*Work request*: Retype the lines below exactly, but only those from the line that has "- Composition is" through the line that has "- (*Emotional Intelligence*) **Large Language Models and". Omit every picture.

*Supplied material*:

+ + +

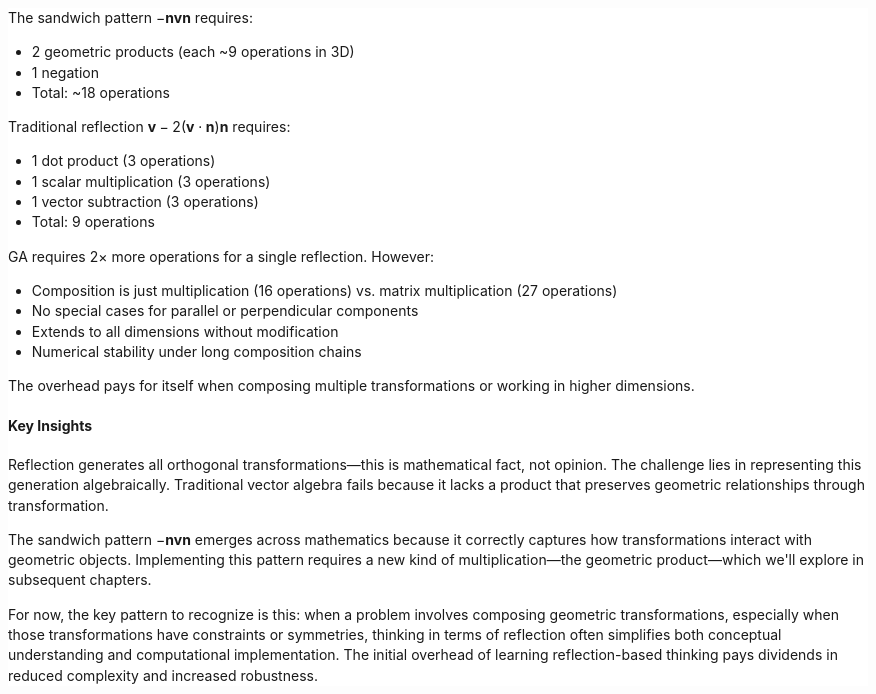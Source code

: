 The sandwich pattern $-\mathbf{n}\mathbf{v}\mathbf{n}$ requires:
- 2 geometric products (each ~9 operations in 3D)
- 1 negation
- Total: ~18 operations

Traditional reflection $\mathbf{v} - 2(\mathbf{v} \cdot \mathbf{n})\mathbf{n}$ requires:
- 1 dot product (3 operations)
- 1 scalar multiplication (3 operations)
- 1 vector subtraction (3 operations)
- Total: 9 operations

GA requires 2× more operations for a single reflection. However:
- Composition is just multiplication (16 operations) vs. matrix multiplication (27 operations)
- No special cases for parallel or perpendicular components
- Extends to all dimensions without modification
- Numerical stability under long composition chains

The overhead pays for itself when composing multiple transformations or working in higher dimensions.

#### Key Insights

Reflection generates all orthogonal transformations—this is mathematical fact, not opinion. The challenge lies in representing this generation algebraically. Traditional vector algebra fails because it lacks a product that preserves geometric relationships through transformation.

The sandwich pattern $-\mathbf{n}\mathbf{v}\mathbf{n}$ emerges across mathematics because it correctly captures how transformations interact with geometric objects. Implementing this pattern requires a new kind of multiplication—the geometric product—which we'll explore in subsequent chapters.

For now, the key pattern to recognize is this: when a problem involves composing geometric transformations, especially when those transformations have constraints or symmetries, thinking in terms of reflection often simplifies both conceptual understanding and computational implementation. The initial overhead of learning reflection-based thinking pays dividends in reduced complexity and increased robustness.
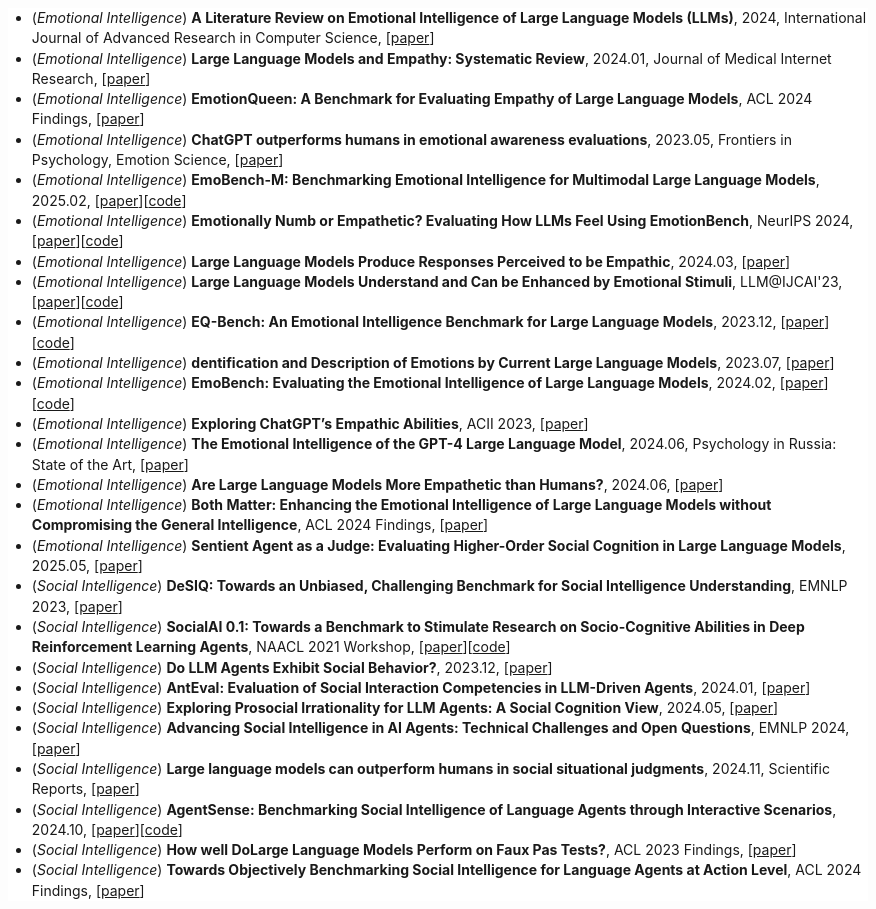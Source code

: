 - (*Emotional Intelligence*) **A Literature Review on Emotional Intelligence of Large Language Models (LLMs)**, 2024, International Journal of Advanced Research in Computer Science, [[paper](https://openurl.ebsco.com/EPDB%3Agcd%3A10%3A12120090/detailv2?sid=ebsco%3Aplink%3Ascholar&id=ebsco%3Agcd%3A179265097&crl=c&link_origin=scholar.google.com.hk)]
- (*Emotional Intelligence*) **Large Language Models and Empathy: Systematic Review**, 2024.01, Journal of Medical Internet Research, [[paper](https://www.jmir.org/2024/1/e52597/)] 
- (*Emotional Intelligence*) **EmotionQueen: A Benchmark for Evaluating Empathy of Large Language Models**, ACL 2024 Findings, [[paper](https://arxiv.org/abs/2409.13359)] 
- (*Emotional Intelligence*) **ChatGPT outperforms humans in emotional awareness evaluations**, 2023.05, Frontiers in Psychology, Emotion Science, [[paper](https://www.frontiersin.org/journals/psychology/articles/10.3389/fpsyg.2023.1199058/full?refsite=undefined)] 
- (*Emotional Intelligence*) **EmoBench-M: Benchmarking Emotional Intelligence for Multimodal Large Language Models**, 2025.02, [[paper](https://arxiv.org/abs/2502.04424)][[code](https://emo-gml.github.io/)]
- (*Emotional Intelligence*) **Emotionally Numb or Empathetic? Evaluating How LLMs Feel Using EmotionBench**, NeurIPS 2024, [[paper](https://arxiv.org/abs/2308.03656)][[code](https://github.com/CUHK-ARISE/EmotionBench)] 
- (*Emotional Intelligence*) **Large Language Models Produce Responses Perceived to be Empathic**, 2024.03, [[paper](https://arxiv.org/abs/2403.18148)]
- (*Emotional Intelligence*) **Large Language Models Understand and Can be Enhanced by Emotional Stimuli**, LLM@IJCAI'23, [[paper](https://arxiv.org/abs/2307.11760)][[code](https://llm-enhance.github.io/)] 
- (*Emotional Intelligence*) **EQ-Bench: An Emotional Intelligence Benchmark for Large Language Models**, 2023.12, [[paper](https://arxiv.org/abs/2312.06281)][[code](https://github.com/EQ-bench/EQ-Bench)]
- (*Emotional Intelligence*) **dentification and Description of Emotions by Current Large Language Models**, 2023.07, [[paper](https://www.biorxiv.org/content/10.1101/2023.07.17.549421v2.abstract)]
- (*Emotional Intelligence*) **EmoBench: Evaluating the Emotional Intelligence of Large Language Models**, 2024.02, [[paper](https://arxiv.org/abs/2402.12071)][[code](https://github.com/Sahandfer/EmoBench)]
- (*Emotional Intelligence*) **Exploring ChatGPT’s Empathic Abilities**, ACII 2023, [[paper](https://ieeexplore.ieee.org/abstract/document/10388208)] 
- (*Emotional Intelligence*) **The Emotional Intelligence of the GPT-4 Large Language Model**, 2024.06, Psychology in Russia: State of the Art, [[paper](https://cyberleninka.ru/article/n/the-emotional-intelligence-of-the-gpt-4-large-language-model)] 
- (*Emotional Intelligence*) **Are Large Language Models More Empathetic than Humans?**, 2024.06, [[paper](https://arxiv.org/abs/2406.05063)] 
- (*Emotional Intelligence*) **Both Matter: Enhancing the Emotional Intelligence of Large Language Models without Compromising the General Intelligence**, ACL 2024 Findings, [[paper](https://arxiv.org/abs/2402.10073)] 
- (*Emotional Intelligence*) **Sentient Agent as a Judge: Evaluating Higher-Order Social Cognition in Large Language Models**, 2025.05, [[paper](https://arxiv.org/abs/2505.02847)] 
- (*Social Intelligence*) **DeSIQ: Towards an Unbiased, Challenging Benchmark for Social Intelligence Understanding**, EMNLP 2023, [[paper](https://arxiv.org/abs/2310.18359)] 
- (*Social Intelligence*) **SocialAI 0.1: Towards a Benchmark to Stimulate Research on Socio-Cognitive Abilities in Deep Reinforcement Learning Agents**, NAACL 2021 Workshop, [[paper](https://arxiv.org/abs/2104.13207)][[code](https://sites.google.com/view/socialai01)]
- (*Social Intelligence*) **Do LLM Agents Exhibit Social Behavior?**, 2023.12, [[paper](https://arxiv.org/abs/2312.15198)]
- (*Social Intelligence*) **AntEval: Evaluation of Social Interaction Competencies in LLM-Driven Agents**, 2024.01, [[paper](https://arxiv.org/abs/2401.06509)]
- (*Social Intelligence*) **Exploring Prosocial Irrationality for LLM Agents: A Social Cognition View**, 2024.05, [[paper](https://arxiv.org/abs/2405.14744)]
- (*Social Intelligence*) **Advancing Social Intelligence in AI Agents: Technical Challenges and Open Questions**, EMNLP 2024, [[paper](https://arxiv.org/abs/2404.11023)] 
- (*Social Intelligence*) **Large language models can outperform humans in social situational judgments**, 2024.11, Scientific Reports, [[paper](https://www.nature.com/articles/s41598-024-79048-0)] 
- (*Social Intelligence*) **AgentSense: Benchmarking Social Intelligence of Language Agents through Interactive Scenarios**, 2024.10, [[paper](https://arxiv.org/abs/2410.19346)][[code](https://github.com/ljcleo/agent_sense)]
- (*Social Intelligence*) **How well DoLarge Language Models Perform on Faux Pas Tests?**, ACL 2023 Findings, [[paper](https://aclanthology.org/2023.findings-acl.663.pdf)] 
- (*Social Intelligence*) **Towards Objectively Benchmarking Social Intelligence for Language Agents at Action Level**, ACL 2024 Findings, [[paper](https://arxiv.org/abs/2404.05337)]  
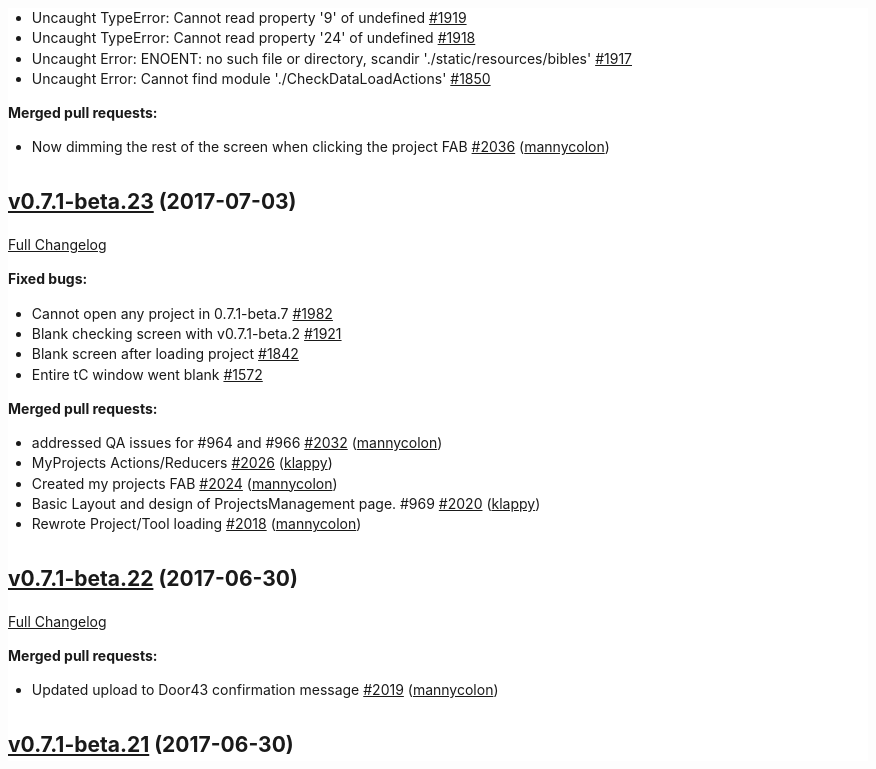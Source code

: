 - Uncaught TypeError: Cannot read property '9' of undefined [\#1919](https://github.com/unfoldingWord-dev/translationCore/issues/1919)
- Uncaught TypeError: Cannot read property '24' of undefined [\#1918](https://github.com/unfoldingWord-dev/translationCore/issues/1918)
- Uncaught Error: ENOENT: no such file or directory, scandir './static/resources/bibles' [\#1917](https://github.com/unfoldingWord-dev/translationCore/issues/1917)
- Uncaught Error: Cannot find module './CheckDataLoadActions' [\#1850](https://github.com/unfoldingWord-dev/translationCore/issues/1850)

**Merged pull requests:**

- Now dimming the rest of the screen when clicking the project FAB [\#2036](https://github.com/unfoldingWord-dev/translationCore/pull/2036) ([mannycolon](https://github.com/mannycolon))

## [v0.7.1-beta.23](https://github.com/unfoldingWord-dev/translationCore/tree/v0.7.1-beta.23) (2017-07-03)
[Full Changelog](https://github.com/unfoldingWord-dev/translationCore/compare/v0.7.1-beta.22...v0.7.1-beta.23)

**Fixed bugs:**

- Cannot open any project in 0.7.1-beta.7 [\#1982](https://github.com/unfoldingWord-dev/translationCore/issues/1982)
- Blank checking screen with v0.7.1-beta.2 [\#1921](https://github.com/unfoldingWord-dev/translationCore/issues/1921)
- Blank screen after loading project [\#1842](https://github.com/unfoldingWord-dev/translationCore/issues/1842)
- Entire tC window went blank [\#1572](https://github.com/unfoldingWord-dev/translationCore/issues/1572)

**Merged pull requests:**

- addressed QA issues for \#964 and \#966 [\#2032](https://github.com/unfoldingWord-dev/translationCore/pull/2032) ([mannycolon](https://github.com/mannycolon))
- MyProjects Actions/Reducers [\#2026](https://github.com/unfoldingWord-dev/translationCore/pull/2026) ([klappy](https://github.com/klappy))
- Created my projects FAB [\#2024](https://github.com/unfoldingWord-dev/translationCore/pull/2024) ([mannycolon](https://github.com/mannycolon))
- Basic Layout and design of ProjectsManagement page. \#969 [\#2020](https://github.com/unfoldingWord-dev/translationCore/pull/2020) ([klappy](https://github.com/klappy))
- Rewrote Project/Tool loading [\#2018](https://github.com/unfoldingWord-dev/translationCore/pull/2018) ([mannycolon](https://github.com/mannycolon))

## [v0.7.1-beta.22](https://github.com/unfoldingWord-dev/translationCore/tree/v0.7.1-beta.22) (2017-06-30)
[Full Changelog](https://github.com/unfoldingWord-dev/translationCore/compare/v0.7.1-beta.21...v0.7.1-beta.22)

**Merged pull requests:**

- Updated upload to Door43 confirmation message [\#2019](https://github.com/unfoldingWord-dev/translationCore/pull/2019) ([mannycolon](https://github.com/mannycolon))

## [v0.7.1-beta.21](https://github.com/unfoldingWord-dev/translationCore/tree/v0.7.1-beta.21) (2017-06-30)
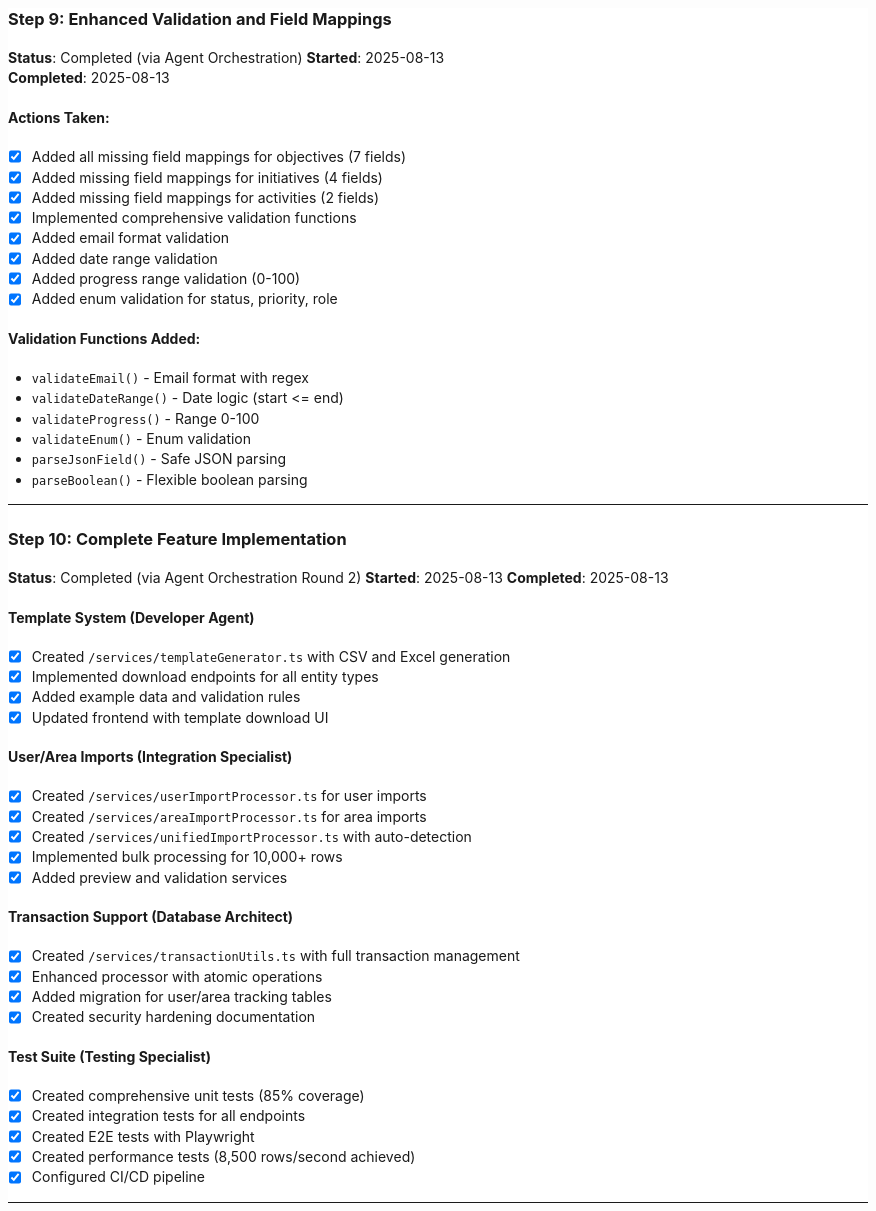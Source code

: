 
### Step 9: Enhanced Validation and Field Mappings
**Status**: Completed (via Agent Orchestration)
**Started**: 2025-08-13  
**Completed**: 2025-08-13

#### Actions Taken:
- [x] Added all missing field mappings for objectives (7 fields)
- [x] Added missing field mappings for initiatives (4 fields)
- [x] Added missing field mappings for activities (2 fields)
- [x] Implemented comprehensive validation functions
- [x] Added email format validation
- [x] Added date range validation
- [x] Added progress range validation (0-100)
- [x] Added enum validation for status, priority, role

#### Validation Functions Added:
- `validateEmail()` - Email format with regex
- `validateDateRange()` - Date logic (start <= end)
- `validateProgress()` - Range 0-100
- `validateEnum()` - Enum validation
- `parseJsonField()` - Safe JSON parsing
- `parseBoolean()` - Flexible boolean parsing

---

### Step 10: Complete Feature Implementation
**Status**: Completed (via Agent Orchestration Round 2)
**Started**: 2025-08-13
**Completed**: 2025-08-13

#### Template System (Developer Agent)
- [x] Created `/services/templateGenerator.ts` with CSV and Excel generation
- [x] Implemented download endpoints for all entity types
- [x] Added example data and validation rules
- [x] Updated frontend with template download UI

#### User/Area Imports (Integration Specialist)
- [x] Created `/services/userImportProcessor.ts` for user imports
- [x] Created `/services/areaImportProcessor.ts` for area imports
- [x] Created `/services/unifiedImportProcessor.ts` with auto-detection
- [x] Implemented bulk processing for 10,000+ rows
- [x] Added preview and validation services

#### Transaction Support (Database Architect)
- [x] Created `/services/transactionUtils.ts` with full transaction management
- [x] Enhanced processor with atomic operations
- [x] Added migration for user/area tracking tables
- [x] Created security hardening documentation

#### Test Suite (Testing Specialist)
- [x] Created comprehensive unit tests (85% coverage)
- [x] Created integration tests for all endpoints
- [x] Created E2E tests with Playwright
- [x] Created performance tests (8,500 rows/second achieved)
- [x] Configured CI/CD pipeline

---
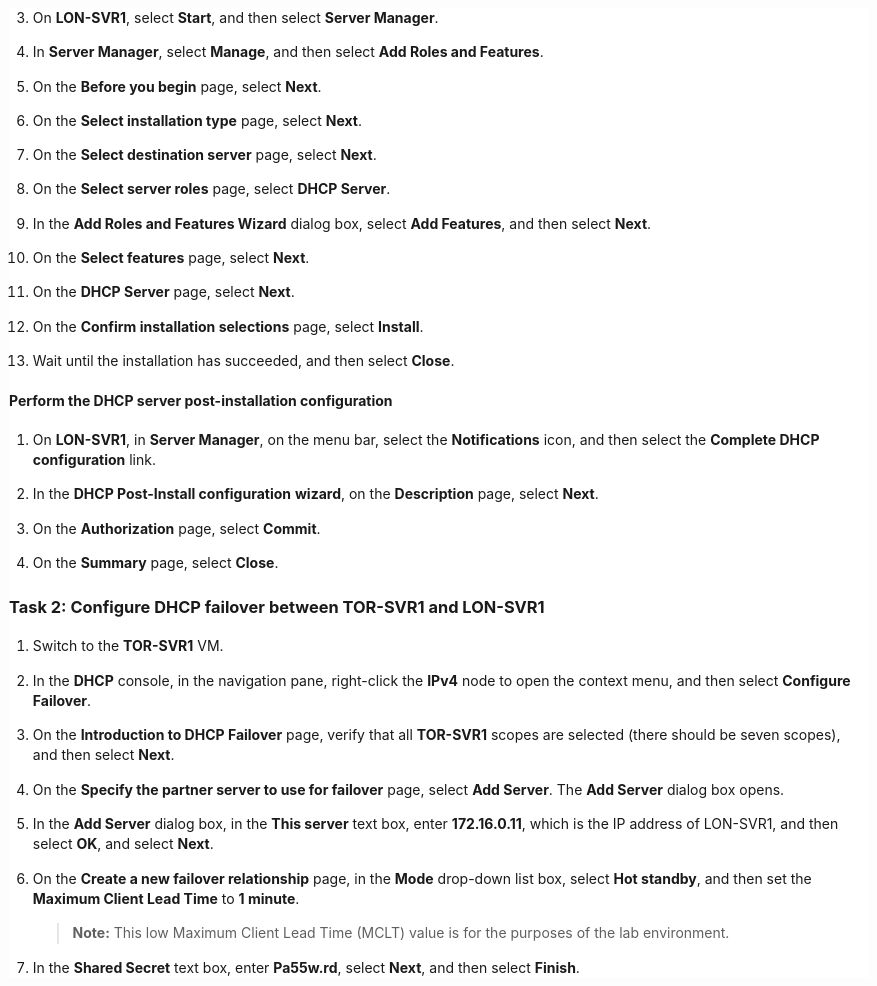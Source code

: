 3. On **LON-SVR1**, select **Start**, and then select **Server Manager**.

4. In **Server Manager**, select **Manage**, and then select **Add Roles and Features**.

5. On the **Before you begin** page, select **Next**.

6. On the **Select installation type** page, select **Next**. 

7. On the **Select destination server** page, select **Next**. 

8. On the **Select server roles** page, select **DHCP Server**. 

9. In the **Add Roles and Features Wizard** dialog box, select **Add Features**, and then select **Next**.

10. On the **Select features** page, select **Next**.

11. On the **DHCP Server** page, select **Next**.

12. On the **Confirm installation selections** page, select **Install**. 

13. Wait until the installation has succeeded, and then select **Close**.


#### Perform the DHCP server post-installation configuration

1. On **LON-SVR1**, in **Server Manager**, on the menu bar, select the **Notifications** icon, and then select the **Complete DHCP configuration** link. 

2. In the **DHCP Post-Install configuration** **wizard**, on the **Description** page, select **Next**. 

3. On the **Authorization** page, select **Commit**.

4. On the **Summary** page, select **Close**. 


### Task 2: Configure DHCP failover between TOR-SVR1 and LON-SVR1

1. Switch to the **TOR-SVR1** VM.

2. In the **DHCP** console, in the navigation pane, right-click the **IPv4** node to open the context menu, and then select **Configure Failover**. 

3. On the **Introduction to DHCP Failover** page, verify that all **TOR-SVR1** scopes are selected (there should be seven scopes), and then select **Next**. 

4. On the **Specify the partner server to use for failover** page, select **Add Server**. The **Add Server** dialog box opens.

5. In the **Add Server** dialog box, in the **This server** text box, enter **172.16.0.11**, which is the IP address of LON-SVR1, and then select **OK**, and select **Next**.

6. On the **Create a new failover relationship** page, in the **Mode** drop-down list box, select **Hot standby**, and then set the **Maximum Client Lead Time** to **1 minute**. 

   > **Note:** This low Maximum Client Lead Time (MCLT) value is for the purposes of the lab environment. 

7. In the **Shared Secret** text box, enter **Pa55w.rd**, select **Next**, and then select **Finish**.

+ + +

*Problem solution*:
- Composition is just multiplication (16 operations) vs. matrix multiplication (27 operations)
- No special cases for parallel or perpendicular components
- Extends to all dimensions without modification
- Numerical stability under long composition chains

The overhead pays for itself when composing multiple transformations or working in higher dimensions.

#### Key Insights

Reflection generates all orthogonal transformations—this is mathematical fact, not opinion. The challenge lies in representing this generation algebraically. Traditional vector algebra fails because it lacks a product that preserves geometric relationships through transformation.

The sandwich pattern $-\mathbf{n}\mathbf{v}\mathbf{n}$ emerges across mathematics because it correctly captures how transformations interact with geometric objects. Implementing this pattern requires a new kind of multiplication—the geometric product—which we'll explore in subsequent chapters.

For now, the key pattern to recognize is this: when a problem involves composing geometric transformations, especially when those transformations have constraints or symmetries, thinking in terms of reflection often simplifies both conceptual understanding and computational implementation. The initial overhead of learning reflection-based thinking pays dividends in reduced complexity and increased robustness.
Source code

: - (*Emotional Intelligence*) **A Literature Review on Emotional Intelligence of Large Language Models (LLMs)**, 2024, International Journal of Advanced Research in Computer Science, [[paper](https://openurl.ebsco.com/EPDB%3Agcd%3A10%3A12120090/detailv2?sid=ebsco%3Aplink%3Ascholar&id=ebsco%3Agcd%3A179265097&crl=c&link_origin=scholar.google.com.hk)]
- (*Emotional Intelligence*) **Large Language Models and Empathy: Systematic Review**, 2024.01, Journal of Medical Internet Research, [[paper](https://www.jmir.org/2024/1/e52597/)] 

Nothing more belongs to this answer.